What is needed:
Work out how many lines in the records include the word "json", then answer with nothing but that number.

Provided material:
↓↓↓

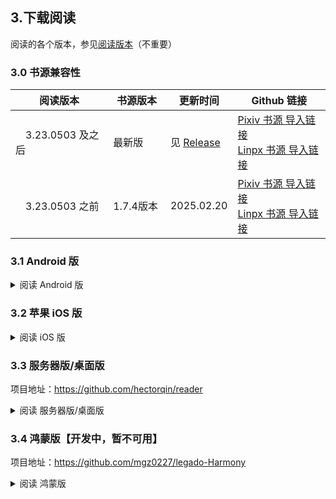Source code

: ## 3.下载阅读
阅读的各个版本，参见[阅读版本](./Version.md)（不重要）

###  3.0 书源兼容性
| 阅读版本          | 书源版本  | 更新时间     | Github 链接  |
| --------------- | -------- | ---------- | ----------- |
|　3.23.0503 及之后 | 最新版　　 | 见 [Release](https://github.com/windyhusky/PixivSource/releases) | [Pixiv 书源 导入链接](https://raw.githubusercontent.com/windyhusky/PixivSource/main/pixiv.json) </br> [Linpx 书源 导入链接](https://raw.githubusercontent.com/windyhusky/PixivSource/main/linpx.json) |
|　3.23.0503 之前　 | 1.7.4版本 | 2025.02.20 | [Pixiv 书源 导入链接](https://raw.githubusercontent.com/windyhusky/PixivSource/2d6ced432578f7ff870bdd17292c85a321e3437a/pixiv.json) </br> [Linpx 书源 导入链接](https://raw.githubusercontent.com/windyhusky/PixivSource/b9041cf4061198e606c749c174aaa7f351e7a569/linpx.json) |


###  3.1 Android 版
<details><summary> 阅读 Android 版 </summary>

#### 3.1.1 Android Beta 版
**点击链接，下载安装包并安装，推荐使用共存版**
https://miaogongzi.lanzout.com/b01rgkhhe

| 下载站点                                                       | 版本   | 备注           |
| ------------------------------------------------------------ | ----- | -------------- |
| [阅读Beta版 蓝奏云](https://miaogongzi.lanzout.com/b01rgkhhe)   | 测试版 | 无需代理，无需登录 |
| [Github Action](https://github.com/gedoor/legado/actions)    | 测试版 | 需要代理，需要登录 |
| [Telegram 频道](https://t.me/Legado_Channels)                 | 稳定版 | 需要代理，需要登录 |
| [Telegram 频道(Beta版)](https://t.me/Legado_Beta)             | 测试版 | 需要代理，需要登录 |


<details><summary> Android 正式版 & Pro 版 </summary>

#### ~~3.1.2 Android 正式版~~
**Android 正式版已经停止更新，不推荐继续使用**

| 下载站点                                                        | 版本   | 备注            |
| ------------------------------------------------------------- | ----- | -------------- |
| [喵公子阅读资源](https://yuedu.miaogongzi.net)                   | 稳定版 | 无需代理，无需登录 |
| [Github Release](https://github.com/gedoor/legado/releases)   | 稳定版 | 需要代理，无需登录 |
| [Telegram 频道](https://t.me/Legado_Channels)                  | 稳定版 | 需要代理，需要登录 |


#### ~~3.1.3 阅读 Pro 版~~
**阅读 Pro 版已经停止更新，不推荐继续使用。所有 Pro 版限定功能已经移植到普通版（2023.11.01）**
</details>
</details>


### 3.2 苹果 iOS 版
<details><summary> 阅读 iOS 版 </summary>
<details><summary> 阅读官方 iOS 版 </summary>

#### ~~3.2.1 官方 iOS 版~~【已停止开发】
官方 iOS 版已经停止开发
~~官方正在进行 [iOS版](https://github.com/gedoor/YueDuFlutter) 的测试，[近期在TF测试](https://gedoor.github.io/download) ，最新消息请见：[Telegram 频道(iOS版)](https://t.me/legado_ios)~~

| 下载站点                                               | 备注       |
| ---------------------------------------------------- | ---------- |
| ~~[GitHub](https://github.com/gedoor/YueDuFlutter)~~ | 已经停止开发 |
| ~~[Telegram 频道(iOS版)](https://t.me/legado_ios)~~   | 已经停止开发 |
</details>


#### 3.2.2 非官方 iOS 版
兼容阅读书源的**非官方软件**：

| 软件名称                                                 | 备注                         |
| ------------------------------------------------------ | --------------------------- |
| [源阅](https://github.com/kaich/SourceReadSite)         | 兼容阅读书源，【源阅读】的后续版本，TestFlight 付费 ￥128 |
| [千阅](https://apps.apple.com/app/id1665963317)         | 不完全兼容阅读书源，需要付费 ￥98 |
| ~~[读不舍手](https://apps.apple.com/app/id1662413517)~~  | 不完全兼容阅读书源，广告较多，会员付费 |


<details><summary> iOS 已下架软件 </summary>

#### 3.2.2 iOS 已下架软件
| 软件名称                                                | 备注             |
| ----------------------------------------------------- | --------------- |
| ~~星文阅读~~                                            | 停止维护，现已下架 |
| ~~[青果阅读](https://apps.apple.com/app/id1142490639)~~ | 停止维护，现已下架 |
| ~~[源阅读](https://github.com/kaich/Yuedu)~~            | 停止维护，现已下架 |
| ~~[花火阅读](https://apps.apple.com/app/id1546631588)~~ | 停止维护，现已下架 |
</details>


<details><summary> iOS 替代软件 </summary>

#### 3.2.3 iOS 替代软件
不兼容阅读书源的，其他换源阅读软件

| 软件名称 | 备注                        |
| ------------------------------------------------------ | -------------------------- |
| [益达](https://github.com/xiaohucode/yidaRule/releases) | 开源（苹果&安卓） |
| [用心读书](https://apps.apple.com/app/id1569793141)      | 付费 TestFlight |
| 香色闺阁 | 已下架 |
| 爱阅书香 | 已下架 |
</details>
</details>


### 3.3 服务器版/桌面版
项目地址：https://github.com/hectorqin/reader
<details><summary> 阅读 服务器版/桌面版 </summary>

| 下载站点                                                 | 版本   | 备注            |
| ------------------------------------------------------ | ----- | -------------- |
| [Github](https://github.com/hectorqin/reader/releases) |       | 需要代理         |
| [Telegram 频道](https://t.me/facker_channel)            |       | 需要代理，需要登录 |
| 微信公众号【假装大佬】                                      |       |                |
</details>


### 3.4 鸿蒙版【开发中，暂不可用】
项目地址：https://github.com/mgz0227/legado-Harmony
<details><summary> 阅读 鸿蒙版 </summary>

| 下载站点                                                        | 版本   | 备注            |
| ------------------------------------------------------------- | ----- | -------------- |
| [Github](https://github.com/mgz0227/legado-Harmony/releases)  | 开发中 |  |
| [Gitee](https://gitee.com/mgz0227/legado-Harmony/releases)    | 开发中 |  |
</details>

↑↑↑

Finished task:
2